Restate the data that follows exactly as it stands, beginning with the first line and ending with the line that contains "- 관리자 계정으로 로그인하면".
[Opening AVAILABLE RECORDS section]
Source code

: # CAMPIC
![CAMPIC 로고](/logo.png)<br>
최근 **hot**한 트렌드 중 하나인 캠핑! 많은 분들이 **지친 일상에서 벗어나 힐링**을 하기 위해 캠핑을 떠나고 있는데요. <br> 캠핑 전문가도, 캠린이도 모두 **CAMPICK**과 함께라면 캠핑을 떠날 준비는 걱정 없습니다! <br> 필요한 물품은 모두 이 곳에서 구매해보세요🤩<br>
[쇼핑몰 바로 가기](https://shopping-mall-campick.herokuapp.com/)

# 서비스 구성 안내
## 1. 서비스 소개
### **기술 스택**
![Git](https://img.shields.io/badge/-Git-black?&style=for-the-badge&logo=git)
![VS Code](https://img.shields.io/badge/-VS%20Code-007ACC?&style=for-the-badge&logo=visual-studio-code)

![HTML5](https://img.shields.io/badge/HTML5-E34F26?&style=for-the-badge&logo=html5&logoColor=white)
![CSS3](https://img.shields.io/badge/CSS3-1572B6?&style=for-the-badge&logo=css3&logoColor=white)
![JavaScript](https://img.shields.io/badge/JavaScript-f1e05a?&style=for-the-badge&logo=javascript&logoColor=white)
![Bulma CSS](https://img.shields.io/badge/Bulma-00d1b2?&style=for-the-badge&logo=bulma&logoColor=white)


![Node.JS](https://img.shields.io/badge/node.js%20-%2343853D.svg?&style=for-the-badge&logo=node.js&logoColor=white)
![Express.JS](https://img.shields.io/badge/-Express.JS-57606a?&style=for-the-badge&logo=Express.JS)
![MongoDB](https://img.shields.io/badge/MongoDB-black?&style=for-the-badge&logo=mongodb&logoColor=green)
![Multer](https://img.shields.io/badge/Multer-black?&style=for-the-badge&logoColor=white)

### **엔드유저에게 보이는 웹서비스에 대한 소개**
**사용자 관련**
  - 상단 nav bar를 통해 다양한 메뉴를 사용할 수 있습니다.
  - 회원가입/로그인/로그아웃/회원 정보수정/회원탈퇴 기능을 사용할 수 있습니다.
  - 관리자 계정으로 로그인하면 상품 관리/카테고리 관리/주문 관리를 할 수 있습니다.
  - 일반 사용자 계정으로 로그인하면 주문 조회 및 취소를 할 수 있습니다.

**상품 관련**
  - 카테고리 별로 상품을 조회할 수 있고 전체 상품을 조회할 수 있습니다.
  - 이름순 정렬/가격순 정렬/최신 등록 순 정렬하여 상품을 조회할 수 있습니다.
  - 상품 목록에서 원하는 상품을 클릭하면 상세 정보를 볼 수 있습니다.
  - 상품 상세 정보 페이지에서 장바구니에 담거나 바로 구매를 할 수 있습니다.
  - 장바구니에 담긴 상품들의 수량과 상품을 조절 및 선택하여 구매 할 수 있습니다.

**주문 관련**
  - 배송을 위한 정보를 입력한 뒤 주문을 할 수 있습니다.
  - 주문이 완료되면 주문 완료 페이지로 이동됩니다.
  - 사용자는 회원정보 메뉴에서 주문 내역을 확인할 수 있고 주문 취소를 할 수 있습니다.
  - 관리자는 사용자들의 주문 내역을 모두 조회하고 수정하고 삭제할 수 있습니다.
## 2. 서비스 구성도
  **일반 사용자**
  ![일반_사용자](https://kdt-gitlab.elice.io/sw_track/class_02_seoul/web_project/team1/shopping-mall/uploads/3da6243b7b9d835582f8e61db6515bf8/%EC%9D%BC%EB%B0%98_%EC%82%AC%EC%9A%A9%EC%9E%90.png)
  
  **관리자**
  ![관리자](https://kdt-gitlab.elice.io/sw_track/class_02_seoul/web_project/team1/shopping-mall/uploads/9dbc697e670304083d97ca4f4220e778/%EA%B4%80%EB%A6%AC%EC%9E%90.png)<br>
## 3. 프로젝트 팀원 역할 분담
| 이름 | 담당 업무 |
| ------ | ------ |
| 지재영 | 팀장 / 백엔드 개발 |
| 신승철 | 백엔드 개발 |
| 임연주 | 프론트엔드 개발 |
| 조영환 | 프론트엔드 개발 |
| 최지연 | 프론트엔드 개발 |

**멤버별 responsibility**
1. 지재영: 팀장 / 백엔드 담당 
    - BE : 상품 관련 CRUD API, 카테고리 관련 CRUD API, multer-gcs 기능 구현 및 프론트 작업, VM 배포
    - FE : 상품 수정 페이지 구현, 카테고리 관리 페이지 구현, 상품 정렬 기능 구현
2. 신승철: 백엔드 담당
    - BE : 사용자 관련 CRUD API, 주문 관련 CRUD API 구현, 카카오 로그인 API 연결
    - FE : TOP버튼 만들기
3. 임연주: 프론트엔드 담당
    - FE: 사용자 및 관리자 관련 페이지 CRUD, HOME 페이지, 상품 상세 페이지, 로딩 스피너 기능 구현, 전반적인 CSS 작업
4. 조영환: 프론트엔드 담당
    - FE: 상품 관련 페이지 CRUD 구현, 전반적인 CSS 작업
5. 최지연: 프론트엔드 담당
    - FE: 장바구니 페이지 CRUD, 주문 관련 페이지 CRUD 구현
[Closing AVAILABLE RECORDS section]
**COMPLETED EXERCISE**:
Source code

: # CAMPIC
![CAMPIC 로고](/logo.png)<br>
최근 **hot**한 트렌드 중 하나인 캠핑! 많은 분들이 **지친 일상에서 벗어나 힐링**을 하기 위해 캠핑을 떠나고 있는데요. <br> 캠핑 전문가도, 캠린이도 모두 **CAMPICK**과 함께라면 캠핑을 떠날 준비는 걱정 없습니다! <br> 필요한 물품은 모두 이 곳에서 구매해보세요🤩<br>
[쇼핑몰 바로 가기](https://shopping-mall-campick.herokuapp.com/)

# 서비스 구성 안내
## 1. 서비스 소개
### **기술 스택**
![Git](https://img.shields.io/badge/-Git-black?&style=for-the-badge&logo=git)
![VS Code](https://img.shields.io/badge/-VS%20Code-007ACC?&style=for-the-badge&logo=visual-studio-code)

![HTML5](https://img.shields.io/badge/HTML5-E34F26?&style=for-the-badge&logo=html5&logoColor=white)
![CSS3](https://img.shields.io/badge/CSS3-1572B6?&style=for-the-badge&logo=css3&logoColor=white)
![JavaScript](https://img.shields.io/badge/JavaScript-f1e05a?&style=for-the-badge&logo=javascript&logoColor=white)
![Bulma CSS](https://img.shields.io/badge/Bulma-00d1b2?&style=for-the-badge&logo=bulma&logoColor=white)


![Node.JS](https://img.shields.io/badge/node.js%20-%2343853D.svg?&style=for-the-badge&logo=node.js&logoColor=white)
![Express.JS](https://img.shields.io/badge/-Express.JS-57606a?&style=for-the-badge&logo=Express.JS)
![MongoDB](https://img.shields.io/badge/MongoDB-black?&style=for-the-badge&logo=mongodb&logoColor=green)
![Multer](https://img.shields.io/badge/Multer-black?&style=for-the-badge&logoColor=white)

### **엔드유저에게 보이는 웹서비스에 대한 소개**
**사용자 관련**
  - 상단 nav bar를 통해 다양한 메뉴를 사용할 수 있습니다.
  - 회원가입/로그인/로그아웃/회원 정보수정/회원탈퇴 기능을 사용할 수 있습니다.
  - 관리자 계정으로 로그인하면 상품 관리/카테고리 관리/주문 관리를 할 수 있습니다.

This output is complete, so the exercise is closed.